La Municipalité a revu la signalétique des cendriers disséminés dans l'espace public, afin d'inciter la population à en faire un meilleur usage.

par
jef
Le conseiller administratif Guillaume Barazzone s'appuie sur une nouvelle poubelle. A la droite de celle-ci, le cendrier à l'habillage retravaillé. Tout à gauche, les anciennes poubelles orange de la Ville.

Le conseiller administratif Guillaume Barazzone s'appuie sur une nouvelle poubelle. A la droite de celle-ci, le cendrier à l'habillage retravaillé. Tout à gauche, les anciennes poubelles orange de la Ville.
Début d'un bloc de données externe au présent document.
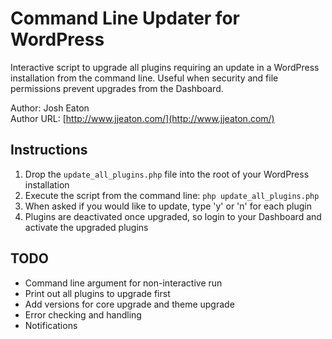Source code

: ﻿Command Line Updater for WordPress
=============

Interactive script to upgrade all plugins requiring an update in a 
WordPress installation from the command line. Useful when security and 
file permissions prevent upgrades from the Dashboard.

Author: Josh Eaton  
Author URL: [http://www.jjeaton.com/](http://www.jjeaton.com/)

Instructions
-------
1. Drop the `update_all_plugins.php` file into the root of your WordPress installation
2. Execute the script from the command line: `php update_all_plugins.php`
3. When asked if you would like to update, type 'y' or 'n' for each plugin
4. Plugins are deactivated once upgraded, so login to your Dashboard and activate the upgraded plugins

TODO
-------
* Command line argument for non-interactive run
* Print out all plugins to upgrade first
* Add versions for core upgrade and theme upgrade
* Error checking and handling
* Notifications
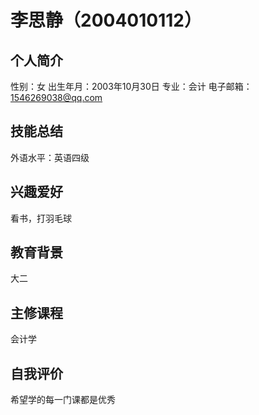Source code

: # 李思静（2004010112）
## 个人简介
性别：女
出生年月：2003年10月30日
专业：会计
电子邮箱：1546269038@qq.com
## 技能总结
外语水平：英语四级
## 兴趣爱好
看书，打羽毛球
## 教育背景
大二
## 主修课程
会计学
## 自我评价
希望学的每一门课都是优秀
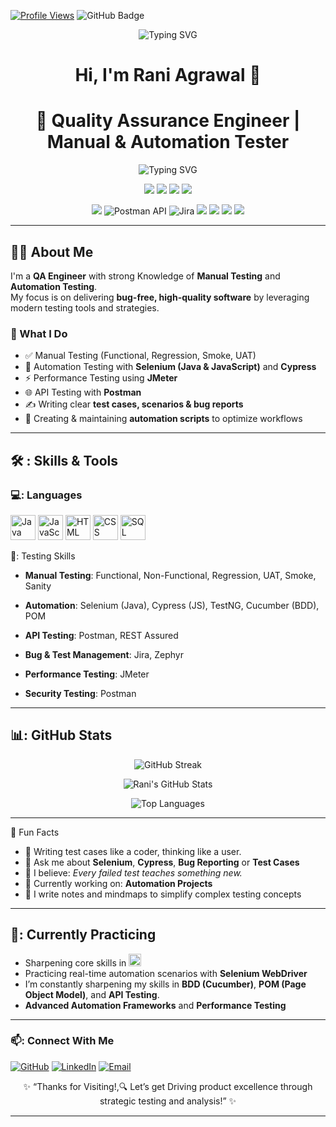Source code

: [![Profile Views](https://komarev.com/ghpvc/?username=rani-agrawal123&color=brightgreen&style=flat-square)](https://github.com/rani-agrawal123)
<a><img src="https://img.shields.io/github/followers/rani-agrawal123?label=Followers&style=social" alt="GitHub Badge"></a>


<p align="center">
  <img src="https://readme-typing-svg.herokuapp.com?font=Fira+Code&weight=400&size=28&duration=7000&pause=1000&color=0074e4&center=true&vCenter=true&height=100&width=1000&&lines=Welcome+to+my+GitHub+Profile!..+🙏✌😍;" alt="Typing SVG">
</p>


<h1 align="center">Hi, I'm Rani Agrawal 👋</h1>
<h1 align="center">🧪 Quality Assurance Engineer | Manual & Automation Tester</h1>
<p align="center">
  <img src="https://readme-typing-svg.herokuapp.com?font=Fira+Code&size=22&pause=1000&center=true&vCenter=true&width=435&lines=Aspiring+QA+Engineer;Manual+%2B+Automation+Testing;API+Testing+with+Postman+&+REST+Assured;Performance+Testing+with+JMeter%26" alt="Typing SVG" />
</p>
<p align="center">
  <img src="https://img.shields.io/badge/Manual%20Testing-Experienced-blue" />
  <img src="https://img.shields.io/badge/Automation-Cypress%20%7C%20Selenium-green" />
  <img src="https://img.shields.io/badge/Performance-JMeter-red" />
  <img src="https://img.shields.io/badge/Security-Burp%20Suite%20%7C%20OWASP-orange" />
</p>

<p align="center">
  <img src="https://img.icons8.com/color/48/selenium-test-automation.png" />
  <img src="https://img.icons8.com/dusk/48/postman-api.png" alt="Postman API" />
  <img src="https://img.icons8.com/color/48/jira.png" alt="Jira" />
  <img src="https://img.icons8.com/color/48/github.png" />
  <img src="https://img.icons8.com/color/48/java-coffee-cup-logo.png" />
  <img src="https://img.icons8.com/color/48/javascript.png" />
  <img src="https://img.icons8.com/color/48/mysql-logo.png" />
</p>

---

## 👩‍💻 About Me

I'm a **QA Engineer** with strong Knowledge of **Manual Testing** and **Automation Testing**.  
My focus is on delivering **bug-free, high-quality software** by leveraging modern testing tools and strategies.  

### 🔹 What I Do  
- ✅ Manual Testing (Functional, Regression, Smoke, UAT)  
- 🧪 Automation Testing with **Selenium (Java & JavaScript)** and **Cypress**  
- ⚡ Performance Testing using **JMeter**  
- 🌐 API Testing with **Postman**  
- ✍️ Writing clear **test cases, scenarios & bug reports**  
- 🔧 Creating & maintaining **automation scripts** to optimize workflows  

---

## 🛠️ : Skills & Tools
### 💻: Languages
<p align="left">
  <img src="https://cdn.jsdelivr.net/gh/devicons/devicon/icons/java/java-original.svg" alt="Java" width="40" height="40"/>
  <img src="https://cdn.jsdelivr.net/gh/devicons/devicon/icons/javascript/javascript-original.svg" alt="JavaScript" width="40" height="40"/>
  <img src="https://cdn.jsdelivr.net/gh/devicons/devicon/icons/html5/html5-original.svg" alt="HTML" width="40" height="40"/>
  <img src="https://cdn.jsdelivr.net/gh/devicons/devicon/icons/css3/css3-original.svg" alt="CSS" width="40" height="40"/>
  <img src="https://cdn.jsdelivr.net/gh/devicons/devicon/icons/mysql/mysql-original.svg" alt="SQL" width="40" height="40"/>
</p>
🧪: Testing Skills

- **Manual Testing**: Functional, Non-Functional, Regression, UAT, Smoke, Sanity

- **Automation**: Selenium (Java), Cypress (JS), TestNG, Cucumber (BDD), POM
  
- **API Testing**: Postman, REST Assured
  
- **Bug & Test Management**: Jira, Zephyr
  
- **Performance Testing**: JMeter
  
- **Security Testing**: Postman
---

## 📊: GitHub Stats
<p align="center">
  <img src="https://github-readme-streak-stats.herokuapp.com/?user=rani-agrawal123&theme=radical" alt="GitHub Streak" />
</p>
<p align="center">
  <img src="https://github-readme-stats.vercel.app/api?username=rani-agrawal123&show_icons=true&theme=radical" alt="Rani's GitHub Stats" />
  <p align="center">
   <img src="https://github-readme-stats.vercel.app/api/top-langs/?username=rani-agrawal123&layout=compact&theme=radical" alt="Top Languages" />
</p>

---

🧩 Fun Facts
- 🧪 Writing test cases like a coder, thinking like a user.
- 💬 Ask me about **Selenium**, **Cypress**, **Bug Reporting** or **Test Cases**
- 🧠 I believe: *Every failed test teaches something new.*
- 📌 Currently working on: **Automation Projects**
- 📝 I write notes and mindmaps to simplify complex testing concepts
---

## 🧪: Currently Practicing
- Sharpening core skills in  <img src="https://img.shields.io/badge/Java-007396?style=flat-square&logo=java&logoColor=white" height="20"/>
- Practicing real-time automation scenarios with **Selenium WebDriver**
- I’m constantly sharpening my skills in **BDD (Cucumber)**, **POM (Page Object Model)**, and **API Testing**.
- **Advanced Automation Frameworks** and **Performance Testing**
---

### 📫: Connect With Me
[![GitHub](https://img.shields.io/badge/GitHub-000?style=for-the-badge&logo=github&logoColor=white)](https://github.com/rani-agrawal123)
[![LinkedIn](https://img.shields.io/badge/LinkedIn-blue?style=for-the-badge&logo=linkedin&logoColor=white)](https://www.linkedin.com/in/rani-agrawal/)
[![Email](https://img.shields.io/badge/Gmail-red?style=for-the-badge&logo=gmail&logoColor=white)](mailto:agrawalrani2003@gmail.com)
<p align="center">✨ “Thanks for Visiting!,🔍 Let’s get Driving product excellence through strategic testing and analysis!” ✨</p>

---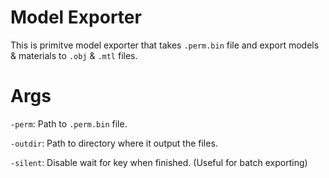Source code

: # Model Exporter
This is primitve model exporter that takes `.perm.bin` file and export models & materials to `.obj` & `.mtl` files.

# Args
`-perm`: Path to `.perm.bin` file.

`-outdir`: Path to directory where it output the files.

`-silent`: Disable wait for key when finished. (Useful for batch exporting)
Des cendriers au trois-quart vides: voilà ce que découvrent quotidiennement les éboueurs de la Ville de Genève. Sur le sol, en revanche, les cigarettes s'accumulent. «Nous avons fait un test, bien sûr sans valeur scientifique: sur 100 mètres carrés, nous avons trouvé 2500 mégots», relate le conseiller administratif Guillaume Barazzone. L'élu PDC émet l'hypothèse que les Genevois souillent la chaussée faute de cendriers bien visibles plutôt que par je-m'en-foutisme. Depuis hier, l'habillage des réceptacles a donc été revu. Les voici transformés en grandes cigarettes factices. Si celles-ci ne produisent pas d'effet dans les mois à venir, le magistrat dit «ne pas exclure de sanctionner davantage».

Un coût de 7000 francs

L'apparence des 200 cendriers qui équipent les poubelles municipales dans les lieux de passage (rade, vieille-ville) ou les lieux sensibles (enrochements, parcs, préaux) a été retravaillée, pour un coût total de 7000 fr. Guillaume Barazzone juge la dépense modique au vu du «fléau» que représentent les mégots. «Ils sont moches. Les ramasser coûte très cher au contribuable. Enfin, ils polluent, mettent douze ans à se décomposer et contiennent de l'acétate, de la glycérine, du goudron et de la nicotine.»

Bientôt un indice de propreté

Avec les poubelles à sacs jaunes de 110 litres, les poubelles carénées lancées voici deux mois et maintenant la signalétique des cendriers, Guillaume Barazzone estime que la Ville «aura tout fait» ce qui est en son pouvoir pour induire des comportements plus respectueux du domaine public. Par ailleurs, il souhaite «très rapidement» mettre sur pied un «indice de propreté basé sur des faits objectifs» afin de cibler au mieux les actions de la Municipalité.